A new warehouse built entirely from its own engineered wood products proves just how far mass timber construction has come over the past few years. It comes as Frers Engineered Wood’s ‘Mass Plywood Warehouse’ was recognised with Fast Company’s Innovation by Design 2025 award, highlighting how mass timber can rival concrete and steel in terms of speed, cost, and carbon reductions.
Nestled on the company’s Mill City, Oregon, campus, the facility serves dual roles: it houses 6,000 plywood panels and functions as a live showcase for Freres’s patented Mass Ply Panels (MPP) and Mass Ply Lams (MPL). A 40-by-48-foot structural grid supports four truck loading bays, two tarping stations and an uncluttered interior—an open span typically reserved for tilt-up concrete or steel-frame warehouses.
“Of course, I think wood is one of the most remarkable building materials that we have to build with,” according to Tyler Freres, vice president of sales, who spoke to Fast Company about the warehouse. “Engineered-wood products like those used in the warehouse really expand the scope of sustainable construction.”

Designed by Crow Engineering and constructed by CD Redding Construction, the project relies on prefabricated timber walls and roof elements, which accelerated the schedule by three months and reduced construction costs by 20%. Instead of pouring concrete panels on-site, crews installed factory-built Mass Ply sections in a matter of days—replacing a process that can add weeks to a typical project timeline.
Beyond cost and time, the environmental benefits are enormous.

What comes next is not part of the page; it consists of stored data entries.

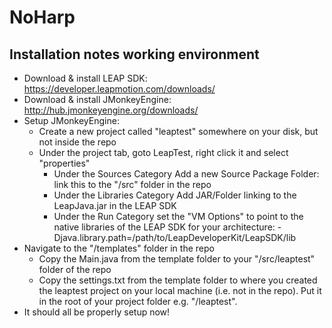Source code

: NoHarp
======

Installation notes working environment
--------------------------------------
* Download & install LEAP SDK: https://developer.leapmotion.com/downloads/
* Download & install JMonkeyEngine: http://hub.jmonkeyengine.org/downloads/
* Setup JMonkeyEngine:
	* Create a new project called "leaptest" somewhere on your disk, but not inside the repo
	* Under the project tab, goto LeapTest, right click it and select "properties"
		* Under the Sources Category Add a new Source Package Folder: link this to the "/src" folder in the repo
		* Under the Libraries Category Add JAR/Folder linking to the LeapJava.jar in the LEAP SDK
		* Under the Run Category set the "VM Options" to point to the native libraries of the LEAP SDK for your architecture:
			-Djava.library.path=/path/to/LeapDeveloperKit/LeapSDK/lib
* Navigate to the "/templates" folder in the repo			
	* Copy the Main.java from the template folder to your "/src/leaptest" folder of the repo
	* Copy the settings.txt from the template folder to where you created the leaptest project on your local machine (i.e. not in the repo). Put it in the root of your project folder e.g. "/leaptest".
* It should all be properly setup now!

By substituting steel and concrete with mass timber, Freres avoided 429 metric tons of embodied greenhouse-gas emissions—equivalent to removing more than 300 cars from the road for a year. The company projects a total carbon benefit of 1,539 metric tons, comparable to powering 163 homes for a year.
“As it is now, you only have two opportunities for warehouses: concrete tilt-up construction or pre-engineered metal buildings,” said Kyle Freres, vice president of operations, who spoke after the project’s opening late last year. “There’s been a lot of exploration to see if wood can provide a viable alternative to these methods, and the new mass timber warehouse demonstrates that wood can offer a quicker and more effective means of constructing large-format warehouses.”
Wood Central understands that the warehouse marks Freres’s largest industrial application of its Mass Ply system to date. Earlier deployments included an office pavilion and a university research centre, but neither matched the clear-span scale achieved here.